Is there any way to set up a divinely mandated masquerade in a setting involving deities from historical pantheons? The myths I’m going on don’t have a precedent for non-interventionism, as (for example) the Greek and Norse deities regularly got involved in mortals’ lives. I’m also not sure if it’d make sense for deities to follow a course of action leading fewer people to believe in them. I’m thinking of either going with something about free will (like you suggested in your post on explaining the masquerade), or coming up with another cosmic entity to set that rule. Thoughts?
Yes, I definitely think you could use Greek and Norse deities to set up a masquerade.
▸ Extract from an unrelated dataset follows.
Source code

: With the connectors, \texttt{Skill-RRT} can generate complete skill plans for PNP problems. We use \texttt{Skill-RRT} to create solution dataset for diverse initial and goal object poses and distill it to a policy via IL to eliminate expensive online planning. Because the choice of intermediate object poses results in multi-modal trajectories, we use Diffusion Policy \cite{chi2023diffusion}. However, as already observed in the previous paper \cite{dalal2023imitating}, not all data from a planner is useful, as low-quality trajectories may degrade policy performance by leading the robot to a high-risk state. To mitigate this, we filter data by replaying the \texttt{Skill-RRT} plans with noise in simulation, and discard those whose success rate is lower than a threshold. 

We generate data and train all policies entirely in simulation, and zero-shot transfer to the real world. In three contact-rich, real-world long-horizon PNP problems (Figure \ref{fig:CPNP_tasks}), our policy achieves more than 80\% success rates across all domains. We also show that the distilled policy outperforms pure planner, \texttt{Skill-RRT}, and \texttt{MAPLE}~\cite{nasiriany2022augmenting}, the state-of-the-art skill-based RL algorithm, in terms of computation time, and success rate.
I wouldn’t try to use the same explanation that I would use if there was a deity inspired by the Judeo-Christian god, like free will or non-interventionism. The gods in old pantheons tend to be depicted as very petty and willful, so if I were to use them, I would look for an explanation that fits the personalities they have in mythology. For instance, maybe the gods (or just their leader like Zeus) are still mad that Prometheus stole fire from them and gave it to humanity, so they have decided to punish humanity for the crime by denying them magic.
If you simply establish that the gods aren’t any less powerful if humans don’t worship them, I wouldn’t worry too much about them doing something that makes humans believe in them less. For them, making it so humans don’t believe in them could be like giving humans the cold shoulder.
Then you just have to make sure your magic workers in the story are an exception to the rule. That could easily be done if they are descendants of the gods or another nonhuman from mythology, like the Titans.
The other great thing about using a pantheon from mythology is that the gods are not uniform, and they often bicker. So while everyone generally would try to follow the rule to avoid a terrible fate, you could easily have some gods try to break the rules without getting caught, if that fits your story.